STEP-BY-STEP PROCESS

  1. Ask tutors to create a mural or a collage of the multiple ways we use reading, such as to get information, for pleasure, to help a child with homework or to prepare a meal.
  2. Have them note the purposes and reasons for reading that they portrayed in their collages.
  3. Write Task, Purpose and Reason on a flip chart.
  4. Ask tutors to share their collages with the group. Record their answers on the flip chart, showing the types of reading they did and the purpose for each of them.
  5. Based on the discussion, ask tutors why they think we read. Explain that we read different items for different purposes.
  6. Ask tutors what we are trying to do when we read. Write their answers on the flip chart.
  7. If the following doesn’t come out of the discussion, then write on the flip chart “We read to make sense” or “We read for meaning.”

Activity B


Reasons for reading

Use this activity to help your tutors gain further insight into how reading challenges may impact the day-to-day lives of learners.

Variation

Use a role-playing exercise to take the discussion to a deeper level. The idea is to create, and then enact, a setting and some characters for each reading purpose developed in the previous exercise. This will provide tutors with the perspectives of learners. The activity and debriefing discussion may give tutors a deeper level of insight about what it could be like not to be able to read well and how others tend to respond.


Discussion, role-play

Materials and equipment

Flip chart and markers
Slips of paper

STEP-BY-STEP PROCESS

  1. Ask tutors to choose one purpose for reading listed in the previous activity.

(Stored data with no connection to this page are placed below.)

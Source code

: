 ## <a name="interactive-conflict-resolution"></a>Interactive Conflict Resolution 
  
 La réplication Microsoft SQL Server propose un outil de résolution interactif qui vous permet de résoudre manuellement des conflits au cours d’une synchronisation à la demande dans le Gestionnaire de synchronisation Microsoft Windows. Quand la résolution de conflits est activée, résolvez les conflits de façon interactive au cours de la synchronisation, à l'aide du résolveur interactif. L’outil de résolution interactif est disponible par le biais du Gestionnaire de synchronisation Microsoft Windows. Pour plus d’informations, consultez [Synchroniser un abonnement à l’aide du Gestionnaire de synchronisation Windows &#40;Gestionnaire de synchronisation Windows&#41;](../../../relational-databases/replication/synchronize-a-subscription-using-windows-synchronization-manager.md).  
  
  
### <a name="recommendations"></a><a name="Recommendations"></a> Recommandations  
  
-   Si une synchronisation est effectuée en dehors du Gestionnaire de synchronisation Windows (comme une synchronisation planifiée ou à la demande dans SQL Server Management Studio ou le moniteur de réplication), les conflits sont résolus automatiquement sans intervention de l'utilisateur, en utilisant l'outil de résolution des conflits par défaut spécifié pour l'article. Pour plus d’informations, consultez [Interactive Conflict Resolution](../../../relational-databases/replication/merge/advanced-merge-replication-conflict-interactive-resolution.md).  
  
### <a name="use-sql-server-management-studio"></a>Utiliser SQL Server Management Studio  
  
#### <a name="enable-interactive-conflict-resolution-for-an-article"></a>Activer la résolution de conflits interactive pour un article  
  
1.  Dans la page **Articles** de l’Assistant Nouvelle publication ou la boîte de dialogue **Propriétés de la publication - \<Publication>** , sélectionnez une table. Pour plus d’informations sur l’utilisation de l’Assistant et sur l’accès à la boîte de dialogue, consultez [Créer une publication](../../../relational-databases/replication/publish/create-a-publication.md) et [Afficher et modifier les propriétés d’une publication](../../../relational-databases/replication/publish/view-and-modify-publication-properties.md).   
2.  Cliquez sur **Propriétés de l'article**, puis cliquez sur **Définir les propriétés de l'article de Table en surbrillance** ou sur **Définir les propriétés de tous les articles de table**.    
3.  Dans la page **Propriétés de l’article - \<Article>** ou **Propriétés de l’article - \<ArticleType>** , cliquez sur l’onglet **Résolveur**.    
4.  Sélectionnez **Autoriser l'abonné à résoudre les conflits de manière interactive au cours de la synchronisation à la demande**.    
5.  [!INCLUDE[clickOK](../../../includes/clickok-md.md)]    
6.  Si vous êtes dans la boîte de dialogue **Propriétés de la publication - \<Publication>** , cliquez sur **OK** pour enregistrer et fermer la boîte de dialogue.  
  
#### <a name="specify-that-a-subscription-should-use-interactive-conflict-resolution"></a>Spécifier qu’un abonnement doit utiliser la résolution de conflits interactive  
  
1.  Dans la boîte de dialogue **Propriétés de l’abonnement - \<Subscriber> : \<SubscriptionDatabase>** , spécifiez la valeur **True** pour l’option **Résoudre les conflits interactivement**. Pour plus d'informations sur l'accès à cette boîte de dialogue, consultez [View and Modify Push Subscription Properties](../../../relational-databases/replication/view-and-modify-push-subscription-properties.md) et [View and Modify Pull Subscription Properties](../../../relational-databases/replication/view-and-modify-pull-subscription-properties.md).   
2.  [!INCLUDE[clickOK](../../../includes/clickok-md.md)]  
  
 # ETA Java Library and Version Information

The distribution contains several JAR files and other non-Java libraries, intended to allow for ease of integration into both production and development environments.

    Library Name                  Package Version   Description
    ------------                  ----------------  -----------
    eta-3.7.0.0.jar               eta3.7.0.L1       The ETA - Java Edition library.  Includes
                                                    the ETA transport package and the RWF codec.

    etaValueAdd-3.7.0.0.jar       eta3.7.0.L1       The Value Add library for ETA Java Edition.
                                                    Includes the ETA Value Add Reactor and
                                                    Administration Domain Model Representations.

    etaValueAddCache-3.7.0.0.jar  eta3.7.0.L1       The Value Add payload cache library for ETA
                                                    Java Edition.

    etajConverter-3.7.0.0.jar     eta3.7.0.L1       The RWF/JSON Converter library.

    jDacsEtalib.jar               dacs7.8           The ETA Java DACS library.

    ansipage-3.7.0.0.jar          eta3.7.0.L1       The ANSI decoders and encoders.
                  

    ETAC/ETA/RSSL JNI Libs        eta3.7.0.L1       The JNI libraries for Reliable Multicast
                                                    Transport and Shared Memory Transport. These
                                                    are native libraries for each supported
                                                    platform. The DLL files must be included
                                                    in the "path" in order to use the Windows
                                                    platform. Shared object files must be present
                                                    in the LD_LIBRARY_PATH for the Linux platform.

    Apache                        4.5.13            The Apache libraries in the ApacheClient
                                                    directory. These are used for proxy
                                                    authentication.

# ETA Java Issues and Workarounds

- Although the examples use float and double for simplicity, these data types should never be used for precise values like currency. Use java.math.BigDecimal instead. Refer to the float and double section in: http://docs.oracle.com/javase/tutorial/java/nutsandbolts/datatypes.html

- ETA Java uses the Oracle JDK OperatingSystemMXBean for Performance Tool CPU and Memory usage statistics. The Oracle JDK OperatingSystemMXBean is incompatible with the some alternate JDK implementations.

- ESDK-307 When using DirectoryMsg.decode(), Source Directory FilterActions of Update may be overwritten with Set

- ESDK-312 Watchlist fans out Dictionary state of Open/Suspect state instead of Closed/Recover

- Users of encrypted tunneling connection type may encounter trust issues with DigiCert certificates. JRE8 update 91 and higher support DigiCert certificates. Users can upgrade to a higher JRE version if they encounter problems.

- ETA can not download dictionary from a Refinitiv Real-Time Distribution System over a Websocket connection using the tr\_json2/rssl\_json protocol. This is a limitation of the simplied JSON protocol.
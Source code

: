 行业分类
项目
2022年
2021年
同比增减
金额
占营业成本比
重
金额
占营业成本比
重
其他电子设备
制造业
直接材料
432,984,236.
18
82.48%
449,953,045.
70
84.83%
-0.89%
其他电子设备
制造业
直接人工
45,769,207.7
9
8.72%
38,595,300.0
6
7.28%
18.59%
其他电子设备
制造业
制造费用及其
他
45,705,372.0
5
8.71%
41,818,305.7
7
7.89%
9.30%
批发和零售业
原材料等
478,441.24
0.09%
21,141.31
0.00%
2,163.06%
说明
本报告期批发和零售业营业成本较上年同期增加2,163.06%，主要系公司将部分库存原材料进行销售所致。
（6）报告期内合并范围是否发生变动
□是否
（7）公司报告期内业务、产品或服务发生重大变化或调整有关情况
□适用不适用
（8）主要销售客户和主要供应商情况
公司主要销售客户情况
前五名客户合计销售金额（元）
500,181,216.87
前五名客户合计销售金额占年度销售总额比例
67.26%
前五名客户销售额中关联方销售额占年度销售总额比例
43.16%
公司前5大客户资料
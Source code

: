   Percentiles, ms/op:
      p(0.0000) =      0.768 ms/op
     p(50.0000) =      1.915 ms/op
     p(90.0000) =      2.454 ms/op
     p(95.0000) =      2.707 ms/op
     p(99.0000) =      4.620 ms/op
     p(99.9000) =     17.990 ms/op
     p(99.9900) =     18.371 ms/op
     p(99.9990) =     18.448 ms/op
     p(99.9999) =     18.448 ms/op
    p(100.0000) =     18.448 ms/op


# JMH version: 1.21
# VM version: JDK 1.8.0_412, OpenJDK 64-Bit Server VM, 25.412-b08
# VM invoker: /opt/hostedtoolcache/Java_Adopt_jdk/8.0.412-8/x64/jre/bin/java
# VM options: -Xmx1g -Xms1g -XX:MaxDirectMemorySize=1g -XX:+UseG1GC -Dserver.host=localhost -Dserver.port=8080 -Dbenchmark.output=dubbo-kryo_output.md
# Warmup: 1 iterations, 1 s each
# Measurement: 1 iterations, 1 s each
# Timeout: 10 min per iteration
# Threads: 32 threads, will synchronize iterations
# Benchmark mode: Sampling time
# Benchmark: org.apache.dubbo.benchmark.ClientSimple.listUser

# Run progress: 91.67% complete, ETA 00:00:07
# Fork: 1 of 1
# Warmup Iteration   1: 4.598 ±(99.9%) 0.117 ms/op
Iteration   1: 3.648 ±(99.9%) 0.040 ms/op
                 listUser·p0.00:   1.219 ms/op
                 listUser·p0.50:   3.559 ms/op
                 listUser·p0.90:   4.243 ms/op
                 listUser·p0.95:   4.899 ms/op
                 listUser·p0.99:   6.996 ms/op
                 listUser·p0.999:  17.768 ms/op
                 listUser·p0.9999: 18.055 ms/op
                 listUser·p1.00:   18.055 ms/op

Ask them to brainstorm the impact of not being able to read for that purpose. Do this with all the purposes you have listed.
  2. Ask tutors to consider the strategies learners might use to compensate for not being able to read in each instance. Many learners have developed coping strategies that enable them to function despite their reading challenges. If you watched the video Learning for Life in Unit 5, About Literacy, you may want to brainstorm with tutors how those students learned to cope.
  3. To build the role-play, provide tutors with lots of slips of paper. On the slips, ask them to write the reading purposes listed earlier, as well as possible settings (e.g., school, doctor’s office, travelling on the bus) and characters (e.g., parent, teacher, government worker, bus driver). Make sure they use separate slips of paper for each purpose, setting and character. Keep the three categories in separate piles.
  4. Have pairs or trios then draw one folded slip from each category and role-play the resulting situations.
  5. Ask them why they think a learner would come for help with reading.